On Wednesday, July 25, 2012 03:40:52, Nicos Gollan wrote:
> Hi,
> 
> On Wednesday 25 July 2012 03:50:23 Chris Knadle wrote:
> > The way you've described this, /if/ the trick with Speex does work, and
> > the Debian version of Mumble ships without CELT, it would mean that if
> > any Debian user shows up on a public server then all users would switch
> > to using Speex. If that's the case, then the audio quality of Speex vs
> > Celt and the latency each has matters to an extent.
> 
> If "the trick with speex" works and is actually deemed necessary, then
> we're talking about a package providing the absolute minimum of
> interoperability without any ambition to providing quality. And yes, for
> it to work, it would need to switch all clients within hearing range to
> using speex with all the penalties in quality and latency that brings.

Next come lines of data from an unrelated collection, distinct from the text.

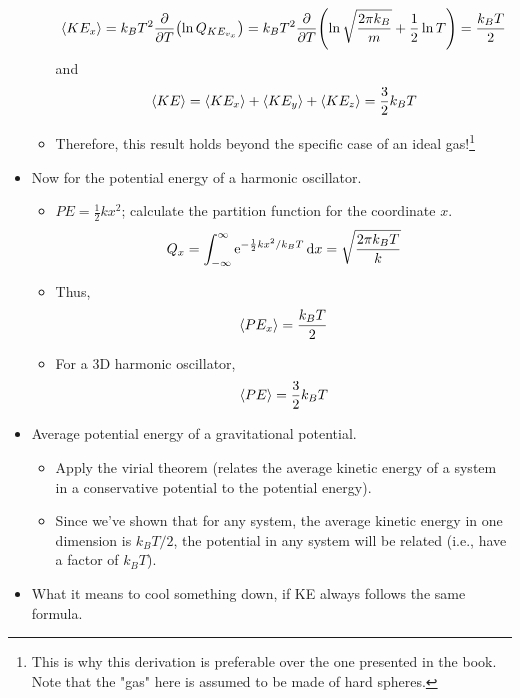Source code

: \documentclass[../notes.tex]{subfiles}
\begin{document}
\begin{itemize}
\begin{itemize}
\begin{equation*}
            \prb{KE_x} = k_BT^2\pdv{T}(\ln Q_{KE_{v_x}})
            = k_BT^2\pdv{T}(\ln\sqrt{\frac{2\pi k_B}{m}}+\frac{1}{2}\ln T)
            = \frac{k_BT}{2}
        \end{equation*}
        and
        \begin{equation*}
            \prb{KE} = \prb{KE_x}+\prb{KE_y}+\prb{KE_z}
            = \frac{3}{2}k_BT
        \end{equation*}
        \item Therefore, this result holds beyond the specific case of an ideal gas!\footnote{This is why this derivation is preferable over the one presented in the book. Note that the "gas" here is assumed to be made of hard spheres.}
    \end{itemize}
    \item Now for the potential energy of a harmonic oscillator.
    \begin{itemize}
        \item $PE=\frac{1}{2}kx^2$; calculate the partition function for the coordinate $x$.
        \begin{equation*}
            Q_x = \int_{-\infty}^\infty\e[-\frac{1}{2}kx^2/k_BT]\dd{x}
            = \sqrt{\frac{2\pi k_BT}{k}}
        \end{equation*}
        \item Thus,
        \begin{equation*}
            \prb{PE_x} = \frac{k_BT}{2}
        \end{equation*}
        \item For a 3D harmonic oscillator,
        \begin{equation*}
            \prb{PE} = \frac{3}{2}k_BT
        \end{equation*}
    \end{itemize}
    \item Average potential energy of a gravitational potential.
    \begin{itemize}
        \item Apply the virial theorem (relates the average kinetic energy of a system in a conservative potential to the potential energy).
        \item Since we've shown that for any system, the average kinetic energy in one dimension is $k_BT/2$, the potential in any system will be related (i.e., have a factor of $k_BT$).
    \end{itemize}
    \item What it means to cool something down, if KE always follows the same formula.

\end{itemize}
\end{document}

Yeah... I'm not liking the sound of that.  For instance one of the things that 
are common on public Mumble/Murmur servers are one or more "music channels" 
among the many other channels for teams of gamers.  Forcing all of that 
through a low-quality codec meant only for voice communication sounds very 
undesirable from the user perspective.

> However, as suggested earlier, statistics also show that users on Linux
> platforms make up not quite 2% of the overall userbase, and users affected
> by the hack would be well below that (my guess would put them under one
> per mil). With that in mind, it would be easy for users to just kick the
> offending handful of clients worldwide off their servers if the need
> arises, since it would be a very rare occurrence. That makes the impact on
> the overall userbase absolutely negligible.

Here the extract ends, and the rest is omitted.